***** Task data

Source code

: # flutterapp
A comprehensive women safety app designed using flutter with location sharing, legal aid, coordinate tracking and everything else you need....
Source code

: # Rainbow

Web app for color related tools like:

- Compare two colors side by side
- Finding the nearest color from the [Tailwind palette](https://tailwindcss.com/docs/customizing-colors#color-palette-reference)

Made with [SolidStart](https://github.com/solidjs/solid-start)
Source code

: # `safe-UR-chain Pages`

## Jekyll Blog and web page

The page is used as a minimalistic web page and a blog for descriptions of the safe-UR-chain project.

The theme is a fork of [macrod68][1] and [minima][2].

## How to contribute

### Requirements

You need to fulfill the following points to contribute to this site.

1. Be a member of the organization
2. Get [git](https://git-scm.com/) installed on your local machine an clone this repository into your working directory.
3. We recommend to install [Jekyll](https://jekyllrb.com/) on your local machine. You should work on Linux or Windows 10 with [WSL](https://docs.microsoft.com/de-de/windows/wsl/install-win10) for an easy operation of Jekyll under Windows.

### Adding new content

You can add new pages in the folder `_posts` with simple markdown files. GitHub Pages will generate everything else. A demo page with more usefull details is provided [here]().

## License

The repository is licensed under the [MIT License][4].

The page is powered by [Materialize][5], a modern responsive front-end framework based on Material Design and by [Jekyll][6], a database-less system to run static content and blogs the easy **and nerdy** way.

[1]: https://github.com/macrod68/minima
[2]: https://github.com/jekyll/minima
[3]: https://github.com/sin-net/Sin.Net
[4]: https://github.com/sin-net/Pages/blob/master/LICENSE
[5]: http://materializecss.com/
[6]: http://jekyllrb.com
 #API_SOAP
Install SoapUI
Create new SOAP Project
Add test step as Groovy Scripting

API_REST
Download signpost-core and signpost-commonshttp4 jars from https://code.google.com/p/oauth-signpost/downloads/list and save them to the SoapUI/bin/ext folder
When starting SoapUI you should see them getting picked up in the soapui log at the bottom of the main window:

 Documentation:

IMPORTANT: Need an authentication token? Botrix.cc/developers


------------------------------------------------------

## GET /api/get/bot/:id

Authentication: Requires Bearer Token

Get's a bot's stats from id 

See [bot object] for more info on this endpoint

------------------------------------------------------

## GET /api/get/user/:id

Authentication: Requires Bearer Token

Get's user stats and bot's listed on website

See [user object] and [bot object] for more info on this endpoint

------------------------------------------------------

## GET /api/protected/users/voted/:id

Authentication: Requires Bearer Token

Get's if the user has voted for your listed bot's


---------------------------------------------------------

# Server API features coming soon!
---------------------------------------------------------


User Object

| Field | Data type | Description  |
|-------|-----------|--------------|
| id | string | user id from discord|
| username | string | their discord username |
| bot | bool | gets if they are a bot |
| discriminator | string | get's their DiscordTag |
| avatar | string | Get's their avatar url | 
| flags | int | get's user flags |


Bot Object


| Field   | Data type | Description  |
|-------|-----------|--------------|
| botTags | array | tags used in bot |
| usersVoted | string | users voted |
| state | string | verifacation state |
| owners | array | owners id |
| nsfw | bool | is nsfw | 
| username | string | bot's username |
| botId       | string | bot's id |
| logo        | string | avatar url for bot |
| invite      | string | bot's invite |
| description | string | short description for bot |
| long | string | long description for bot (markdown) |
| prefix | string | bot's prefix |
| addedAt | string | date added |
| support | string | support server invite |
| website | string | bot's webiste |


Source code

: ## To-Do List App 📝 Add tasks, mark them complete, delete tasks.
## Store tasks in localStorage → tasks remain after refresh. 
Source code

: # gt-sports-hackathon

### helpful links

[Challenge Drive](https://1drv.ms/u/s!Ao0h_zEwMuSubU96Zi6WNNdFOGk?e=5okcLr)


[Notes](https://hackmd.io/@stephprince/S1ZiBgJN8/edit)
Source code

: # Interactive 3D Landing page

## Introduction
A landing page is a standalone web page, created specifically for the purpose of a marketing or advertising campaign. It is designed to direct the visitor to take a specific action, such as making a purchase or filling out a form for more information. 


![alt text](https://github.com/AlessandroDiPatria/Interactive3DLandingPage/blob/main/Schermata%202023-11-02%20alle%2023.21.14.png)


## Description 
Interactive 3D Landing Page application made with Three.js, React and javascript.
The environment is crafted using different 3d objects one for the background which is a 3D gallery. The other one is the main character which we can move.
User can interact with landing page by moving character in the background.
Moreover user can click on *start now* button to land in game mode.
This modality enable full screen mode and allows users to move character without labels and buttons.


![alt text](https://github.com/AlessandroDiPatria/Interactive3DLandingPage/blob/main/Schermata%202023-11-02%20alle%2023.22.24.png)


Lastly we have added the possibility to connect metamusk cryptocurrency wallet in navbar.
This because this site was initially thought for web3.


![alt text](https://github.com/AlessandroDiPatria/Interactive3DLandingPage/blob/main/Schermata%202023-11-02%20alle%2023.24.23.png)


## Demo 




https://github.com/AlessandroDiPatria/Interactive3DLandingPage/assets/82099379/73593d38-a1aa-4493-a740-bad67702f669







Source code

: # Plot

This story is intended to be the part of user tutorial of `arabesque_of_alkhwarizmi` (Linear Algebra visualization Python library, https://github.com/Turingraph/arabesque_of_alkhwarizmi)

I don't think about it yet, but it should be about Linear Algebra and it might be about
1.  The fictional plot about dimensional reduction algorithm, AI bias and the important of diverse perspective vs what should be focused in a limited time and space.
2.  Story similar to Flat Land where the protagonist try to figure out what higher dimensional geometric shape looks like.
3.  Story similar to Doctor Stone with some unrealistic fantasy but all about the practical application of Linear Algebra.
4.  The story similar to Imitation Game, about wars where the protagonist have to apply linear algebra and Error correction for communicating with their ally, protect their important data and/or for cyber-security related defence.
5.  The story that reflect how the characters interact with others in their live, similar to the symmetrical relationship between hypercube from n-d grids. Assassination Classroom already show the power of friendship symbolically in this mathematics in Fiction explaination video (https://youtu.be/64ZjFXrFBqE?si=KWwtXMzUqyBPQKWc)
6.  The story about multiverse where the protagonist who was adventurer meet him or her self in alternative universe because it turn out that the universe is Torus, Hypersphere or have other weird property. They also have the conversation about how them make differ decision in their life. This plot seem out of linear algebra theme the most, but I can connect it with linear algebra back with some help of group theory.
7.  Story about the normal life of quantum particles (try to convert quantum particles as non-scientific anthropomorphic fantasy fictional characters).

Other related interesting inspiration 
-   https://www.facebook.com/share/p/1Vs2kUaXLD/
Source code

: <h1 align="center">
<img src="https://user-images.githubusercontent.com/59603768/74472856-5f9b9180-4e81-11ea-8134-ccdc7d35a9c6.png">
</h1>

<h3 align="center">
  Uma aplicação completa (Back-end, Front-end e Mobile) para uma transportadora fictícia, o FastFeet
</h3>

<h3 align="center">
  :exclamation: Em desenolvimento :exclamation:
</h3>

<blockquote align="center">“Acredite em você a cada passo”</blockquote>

**********

§ **What you have to do**
As listed above, the lines from the line with "### Adding new content" to the line with "The repository is" are to be echoed exactly, with both ends included and nothing added.

§ **Response to the exercise**
### Adding new content

You can add new pages in the folder `_posts` with simple markdown files. GitHub Pages will generate everything else. A demo page with more usefull details is provided [here]().

## License

The repository is licensed under the [MIT License][4].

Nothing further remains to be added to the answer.